Lord Galton went smartly up to the bunch of coats, plunged his hand into the left-hand pocket of that one wretched old garment, and turned it sharply inside out, so that the damning evidence should fall before his cousin's eyes. There fell out no small amount of gathered dirt, some paper torn into minute fragments, and a stub of pencil; also a rather repulsive handkerchief—nothing more. Nothing rang upon the hall floor. There was no Emerald.

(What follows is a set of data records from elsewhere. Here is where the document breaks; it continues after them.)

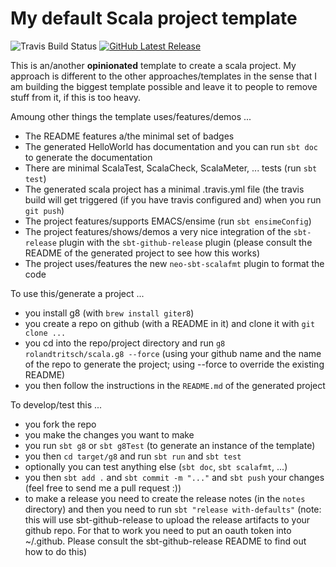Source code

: # My default Scala project template

![Travis Build Status](https://travis-ci.org/rolandtritsch/scala.g8.svg?branch=master)
[![GitHub Latest Release](http://img.shields.io/github/release/rolandtritsch/scala.g8/all.svg)](https://github.com/rolandtritsch/scala.g8/releases/latest)

This is an/another **opinionated** template to create a scala project. My approach is different to the other approaches/templates in the sense that I am building the biggest template possible and leave it to people to remove stuff from it, if this is too heavy.

Amoung other things the template uses/features/demos ...

* The README features a/the minimal set of badges
* The generated HelloWorld has documentation and you can run `sbt doc` to generate the documentation
* There are minimal ScalaTest, ScalaCheck, ScalaMeter, ... tests (run `sbt test`)
* The generated scala project has a minimal .travis.yml file (the travis build will get triggered (if you have travis configured and) when you run `git push`)
* The project features/supports EMACS/ensime (run `sbt ensimeConfig`)
* The project features/shows/demos a very nice integration of the `sbt-release` plugin with the `sbt-github-release` plugin (please consult the README of the generated project to see how this works)
* The project uses/features the new `neo-sbt-scalafmt` plugin to format the code

To use this/generate a project ...

* you install g8 (with `brew install giter8`)
* you create a repo on github (with a README in it) and clone it with `git clone ...`
* you cd into the repo/project directory and run `g8 rolandtritsch/scala.g8 --force` (using your github name and the name of the repo to generate the project; using --force to override the existing README)
* you then follow the instructions in the `README.md` of the generated project

To develop/test this ...

* you fork the repo
* you make the changes you want to make
* you run `sbt g8` or `sbt g8Test` (to generate an instance of the template)
* you then `cd target/g8` and run `sbt run` and `sbt test`
* optionally you can test anything else (`sbt doc`, `sbt scalafmt`, ...)
* you then `sbt add .` and `sbt commit -m "..."` and `sbt push` your changes (feel free to send me a pull request :))
* to make a release you need to create the release notes (in the `notes` directory) and then you need to run `sbt "release with-defaults"` (note: this will use sbt-github-release to upload the release artifacts to your github repo. For that to work you need to put an oauth token into ~/.github. Please consult the sbt-github-release README to find out how to do this)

Lord Galton for once did a weak thing—or a superstitious one. As though not trusting his senses, he picked the repulsive handkerchief up and shook it. But there was no emerald. Indeed, one could see and hear by the way it had fallen that there was no emerald within its large but unattractive folds. He knew that well enough before he touched the rag—but it was a forlorn hope.
It was the older man who hastily picked up these evidences, not of the Professor's dishonour, but his own, and rapidly put them back where they belonged; darting a glance over his left shoulder and sighing with relief to find that there was still no one about, not the sound of a distant footfall, not the glide of a serf. His companion's face was darker and flushed.
"I could have sworn ..." he opened. Then he added, murmuring, "He must have taken it away."
"I wish we hadn't ..." began the Home Secretary, and then switched off to, "You're quite sure you saw it with your own eyes, Tommy?"
"Absolutely certain," said the young man, with a fearless steady gaze, and proud to be telling one truth at least.
The Home Secretary held his chin in his hand, stood silent for a good quarter of a minute, and then said something characteristic of his profession as a statesman. He said, "Humm!"
* * * * * * *
What had happened?
Dear—or, if that is too familiar a term—charming reader, this is not one of the detective stories of commerce. You shall know all about it beforehand, as you have already known all about it, step by step. You shall be subjected to no torture of suspense. We will leave that to the people of our story. They were born for it.